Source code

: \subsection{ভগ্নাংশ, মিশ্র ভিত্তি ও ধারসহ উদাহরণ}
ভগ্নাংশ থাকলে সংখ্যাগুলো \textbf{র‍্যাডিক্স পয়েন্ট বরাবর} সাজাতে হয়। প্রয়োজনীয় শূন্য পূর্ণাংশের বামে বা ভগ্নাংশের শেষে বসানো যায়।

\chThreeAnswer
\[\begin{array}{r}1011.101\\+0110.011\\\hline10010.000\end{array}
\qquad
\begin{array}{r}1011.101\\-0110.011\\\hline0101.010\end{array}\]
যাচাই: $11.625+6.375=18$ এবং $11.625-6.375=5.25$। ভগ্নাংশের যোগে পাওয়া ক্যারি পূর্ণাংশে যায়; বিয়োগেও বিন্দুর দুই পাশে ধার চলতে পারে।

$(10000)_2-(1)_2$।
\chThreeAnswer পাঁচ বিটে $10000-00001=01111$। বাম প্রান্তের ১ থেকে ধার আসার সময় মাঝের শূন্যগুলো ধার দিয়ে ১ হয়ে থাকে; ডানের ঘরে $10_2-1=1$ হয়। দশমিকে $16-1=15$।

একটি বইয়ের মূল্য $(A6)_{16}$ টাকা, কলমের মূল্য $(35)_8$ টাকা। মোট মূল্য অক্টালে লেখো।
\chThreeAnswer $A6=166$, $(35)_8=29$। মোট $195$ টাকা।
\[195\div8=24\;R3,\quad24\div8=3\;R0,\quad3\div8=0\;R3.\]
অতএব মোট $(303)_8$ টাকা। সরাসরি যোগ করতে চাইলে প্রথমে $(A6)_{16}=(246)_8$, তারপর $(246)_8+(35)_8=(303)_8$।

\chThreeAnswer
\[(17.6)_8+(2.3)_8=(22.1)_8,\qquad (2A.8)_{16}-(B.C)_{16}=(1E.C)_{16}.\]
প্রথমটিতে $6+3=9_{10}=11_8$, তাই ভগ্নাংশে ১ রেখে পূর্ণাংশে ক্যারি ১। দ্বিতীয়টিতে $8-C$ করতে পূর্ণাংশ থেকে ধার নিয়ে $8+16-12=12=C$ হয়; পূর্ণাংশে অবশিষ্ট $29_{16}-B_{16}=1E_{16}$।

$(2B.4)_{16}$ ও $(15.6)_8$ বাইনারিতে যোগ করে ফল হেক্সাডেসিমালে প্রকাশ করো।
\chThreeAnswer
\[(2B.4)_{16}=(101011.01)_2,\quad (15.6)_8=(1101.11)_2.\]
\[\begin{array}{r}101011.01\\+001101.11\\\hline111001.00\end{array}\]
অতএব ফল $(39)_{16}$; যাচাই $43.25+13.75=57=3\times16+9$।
※
## What you will do
Repeat each record exactly. Omit nothing.

## Expected answer
Source code

: \subsection{ভগ্নাংশ, মিশ্র ভিত্তি ও ধারসহ উদাহরণ}
ভগ্নাংশ থাকলে সংখ্যাগুলো \textbf{র‍্যাডিক্স পয়েন্ট বরাবর} সাজাতে হয়। প্রয়োজনীয় শূন্য পূর্ণাংশের বামে বা ভগ্নাংশের শেষে বসানো যায়।

\chThreeAnswer
\[\begin{array}{r}1011.101\\+0110.011\\\hline10010.000\end{array}
\qquad
\begin{array}{r}1011.101\\-0110.011\\\hline0101.010\end{array}\]
যাচাই: $11.625+6.375=18$ এবং $11.625-6.375=5.25$। ভগ্নাংশের যোগে পাওয়া ক্যারি পূর্ণাংশে যায়; বিয়োগেও বিন্দুর দুই পাশে ধার চলতে পারে।

$(10000)_2-(1)_2$।
\chThreeAnswer পাঁচ বিটে $10000-00001=01111$। বাম প্রান্তের ১ থেকে ধার আসার সময় মাঝের শূন্যগুলো ধার দিয়ে ১ হয়ে থাকে; ডানের ঘরে $10_2-1=1$ হয়। দশমিকে $16-1=15$।

একটি বইয়ের মূল্য $(A6)_{16}$ টাকা, কলমের মূল্য $(35)_8$ টাকা। মোট মূল্য অক্টালে লেখো।
\chThreeAnswer $A6=166$, $(35)_8=29$। মোট $195$ টাকা।
\[195\div8=24\;R3,\quad24\div8=3\;R0,\quad3\div8=0\;R3.\]
অতএব মোট $(303)_8$ টাকা। সরাসরি যোগ করতে চাইলে প্রথমে $(A6)_{16}=(246)_8$, তারপর $(246)_8+(35)_8=(303)_8$।

\chThreeAnswer
\[(17.6)_8+(2.3)_8=(22.1)_8,\qquad (2A.8)_{16}-(B.C)_{16}=(1E.C)_{16}.\]
প্রথমটিতে $6+3=9_{10}=11_8$, তাই ভগ্নাংশে ১ রেখে পূর্ণাংশে ক্যারি ১। দ্বিতীয়টিতে $8-C$ করতে পূর্ণাংশ থেকে ধার নিয়ে $8+16-12=12=C$ হয়; পূর্ণাংশে অবশিষ্ট $29_{16}-B_{16}=1E_{16}$।

$(2B.4)_{16}$ ও $(15.6)_8$ বাইনারিতে যোগ করে ফল হেক্সাডেসিমালে প্রকাশ করো।
\chThreeAnswer
\[(2B.4)_{16}=(101011.01)_2,\quad (15.6)_8=(1101.11)_2.\]
\[\begin{array}{r}101011.01\\+001101.11\\\hline111001.00\end{array}\]
অতএব ফল $(39)_{16}$; যাচাই $43.25+13.75=57=3\times16+9$।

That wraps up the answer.